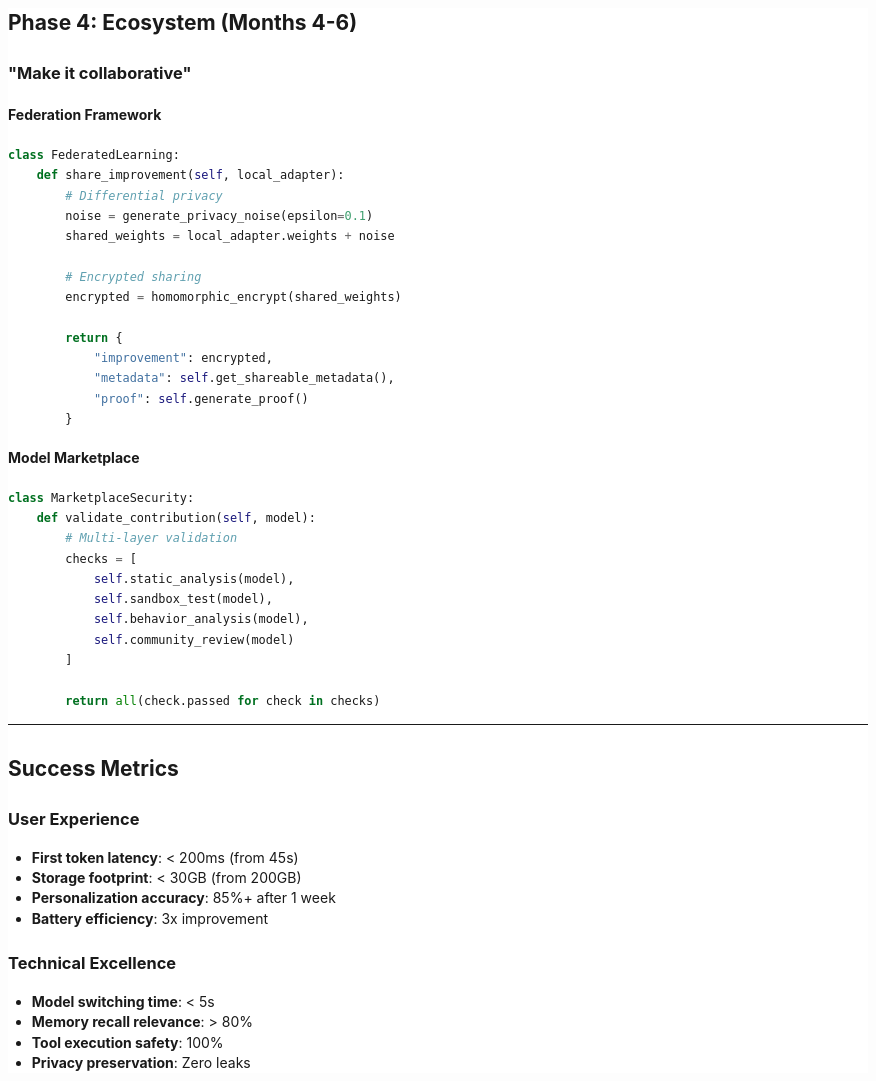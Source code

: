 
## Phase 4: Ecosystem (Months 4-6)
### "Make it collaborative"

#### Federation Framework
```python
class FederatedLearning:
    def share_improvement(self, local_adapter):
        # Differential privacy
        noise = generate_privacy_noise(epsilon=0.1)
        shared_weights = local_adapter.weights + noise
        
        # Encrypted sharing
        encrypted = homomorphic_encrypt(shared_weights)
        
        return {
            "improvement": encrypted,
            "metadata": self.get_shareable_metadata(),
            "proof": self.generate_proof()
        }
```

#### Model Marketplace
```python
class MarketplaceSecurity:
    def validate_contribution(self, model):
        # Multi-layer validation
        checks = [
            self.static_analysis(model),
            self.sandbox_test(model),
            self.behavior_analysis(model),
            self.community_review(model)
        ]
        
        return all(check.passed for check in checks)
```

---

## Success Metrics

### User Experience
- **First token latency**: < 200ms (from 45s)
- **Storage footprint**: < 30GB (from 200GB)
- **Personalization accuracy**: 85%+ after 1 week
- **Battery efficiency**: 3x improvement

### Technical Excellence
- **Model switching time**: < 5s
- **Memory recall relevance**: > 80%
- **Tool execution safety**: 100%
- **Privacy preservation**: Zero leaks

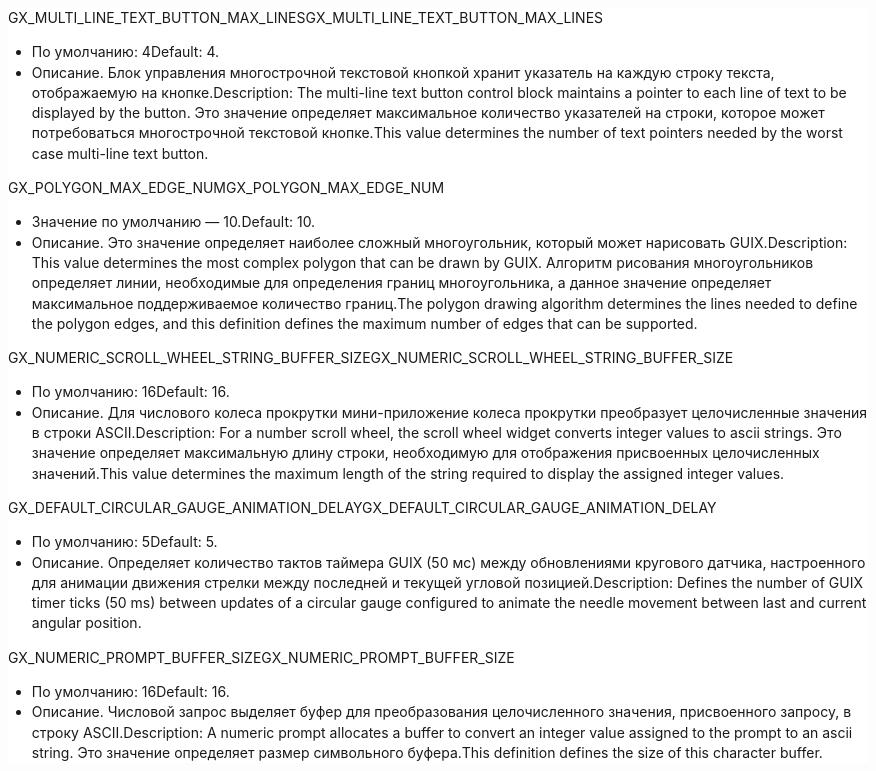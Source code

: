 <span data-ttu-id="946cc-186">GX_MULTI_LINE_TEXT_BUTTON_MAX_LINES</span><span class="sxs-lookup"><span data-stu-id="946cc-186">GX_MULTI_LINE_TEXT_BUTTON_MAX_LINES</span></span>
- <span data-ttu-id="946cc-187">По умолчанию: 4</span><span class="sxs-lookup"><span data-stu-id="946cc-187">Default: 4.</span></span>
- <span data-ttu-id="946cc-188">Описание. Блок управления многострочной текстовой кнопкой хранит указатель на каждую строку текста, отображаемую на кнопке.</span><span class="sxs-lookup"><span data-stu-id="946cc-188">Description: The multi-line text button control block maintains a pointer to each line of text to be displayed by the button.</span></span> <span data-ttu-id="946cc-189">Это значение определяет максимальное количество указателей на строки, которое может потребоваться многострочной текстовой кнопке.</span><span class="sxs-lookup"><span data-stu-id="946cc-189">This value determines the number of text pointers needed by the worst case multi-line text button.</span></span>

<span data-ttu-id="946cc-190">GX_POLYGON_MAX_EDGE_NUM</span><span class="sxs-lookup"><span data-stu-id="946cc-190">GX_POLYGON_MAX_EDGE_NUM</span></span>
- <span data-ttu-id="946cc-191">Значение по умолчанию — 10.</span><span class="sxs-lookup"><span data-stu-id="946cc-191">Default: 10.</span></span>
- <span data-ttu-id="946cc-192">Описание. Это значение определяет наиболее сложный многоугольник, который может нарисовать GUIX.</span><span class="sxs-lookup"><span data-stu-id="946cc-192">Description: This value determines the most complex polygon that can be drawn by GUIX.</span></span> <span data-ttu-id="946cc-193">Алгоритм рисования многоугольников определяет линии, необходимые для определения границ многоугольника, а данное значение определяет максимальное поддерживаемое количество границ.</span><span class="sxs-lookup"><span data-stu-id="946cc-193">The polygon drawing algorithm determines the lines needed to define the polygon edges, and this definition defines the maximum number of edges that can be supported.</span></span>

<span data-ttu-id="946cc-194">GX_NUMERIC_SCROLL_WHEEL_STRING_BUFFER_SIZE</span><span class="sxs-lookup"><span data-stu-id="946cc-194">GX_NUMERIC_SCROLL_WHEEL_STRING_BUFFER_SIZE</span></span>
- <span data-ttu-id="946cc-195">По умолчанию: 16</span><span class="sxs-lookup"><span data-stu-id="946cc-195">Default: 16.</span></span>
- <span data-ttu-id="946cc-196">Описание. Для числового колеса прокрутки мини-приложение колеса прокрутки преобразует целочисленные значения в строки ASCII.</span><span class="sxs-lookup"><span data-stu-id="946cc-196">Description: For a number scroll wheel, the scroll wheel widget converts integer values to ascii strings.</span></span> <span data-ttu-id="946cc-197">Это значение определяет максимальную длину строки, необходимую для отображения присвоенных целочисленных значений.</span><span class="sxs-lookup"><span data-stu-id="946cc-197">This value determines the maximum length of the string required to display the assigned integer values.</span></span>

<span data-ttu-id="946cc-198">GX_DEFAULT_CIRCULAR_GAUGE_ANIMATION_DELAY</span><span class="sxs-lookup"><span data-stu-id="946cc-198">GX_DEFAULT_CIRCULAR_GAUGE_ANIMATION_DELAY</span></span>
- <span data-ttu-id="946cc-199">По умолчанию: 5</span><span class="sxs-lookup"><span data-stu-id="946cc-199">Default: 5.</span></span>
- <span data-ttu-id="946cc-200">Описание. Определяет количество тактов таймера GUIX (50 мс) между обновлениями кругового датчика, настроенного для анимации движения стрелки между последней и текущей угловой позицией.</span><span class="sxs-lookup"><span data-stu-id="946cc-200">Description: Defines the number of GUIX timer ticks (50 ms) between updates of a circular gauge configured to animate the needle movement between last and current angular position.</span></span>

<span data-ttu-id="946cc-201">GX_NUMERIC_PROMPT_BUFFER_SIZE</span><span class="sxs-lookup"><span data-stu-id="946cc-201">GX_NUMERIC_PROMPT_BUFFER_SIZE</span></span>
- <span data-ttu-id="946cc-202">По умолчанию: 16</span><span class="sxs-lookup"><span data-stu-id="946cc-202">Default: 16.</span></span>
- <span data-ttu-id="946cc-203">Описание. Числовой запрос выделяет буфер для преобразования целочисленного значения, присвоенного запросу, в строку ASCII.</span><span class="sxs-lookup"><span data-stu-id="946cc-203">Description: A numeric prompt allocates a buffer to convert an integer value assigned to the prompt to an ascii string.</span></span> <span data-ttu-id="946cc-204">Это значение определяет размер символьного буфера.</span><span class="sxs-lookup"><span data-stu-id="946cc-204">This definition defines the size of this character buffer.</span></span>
· · · ·
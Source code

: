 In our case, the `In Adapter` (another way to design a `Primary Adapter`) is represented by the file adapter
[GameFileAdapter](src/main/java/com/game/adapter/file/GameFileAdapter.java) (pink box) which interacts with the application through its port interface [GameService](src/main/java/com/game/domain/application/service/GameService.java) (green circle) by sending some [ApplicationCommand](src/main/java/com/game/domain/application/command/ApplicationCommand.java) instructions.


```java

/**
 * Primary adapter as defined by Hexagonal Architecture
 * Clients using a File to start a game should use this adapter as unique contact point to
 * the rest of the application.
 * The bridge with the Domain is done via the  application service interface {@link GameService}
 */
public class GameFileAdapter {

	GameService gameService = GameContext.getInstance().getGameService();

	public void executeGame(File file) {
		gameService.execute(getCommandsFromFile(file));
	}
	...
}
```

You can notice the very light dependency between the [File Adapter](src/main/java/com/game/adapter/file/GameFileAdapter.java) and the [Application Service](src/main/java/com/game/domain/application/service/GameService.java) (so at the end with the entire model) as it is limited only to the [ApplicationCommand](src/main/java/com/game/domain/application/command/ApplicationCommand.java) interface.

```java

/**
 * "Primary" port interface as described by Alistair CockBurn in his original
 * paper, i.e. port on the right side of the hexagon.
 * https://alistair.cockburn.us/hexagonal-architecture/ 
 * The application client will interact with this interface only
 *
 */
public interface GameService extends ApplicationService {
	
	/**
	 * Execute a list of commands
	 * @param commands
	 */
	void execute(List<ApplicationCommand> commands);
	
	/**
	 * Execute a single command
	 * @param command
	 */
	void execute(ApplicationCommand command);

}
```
· · · ·
• [TASK TO CARRY OUT]
Within the material above, please work out how many lines contain the word "количество" and give that number by itself.

• [ANSWER BOX]
3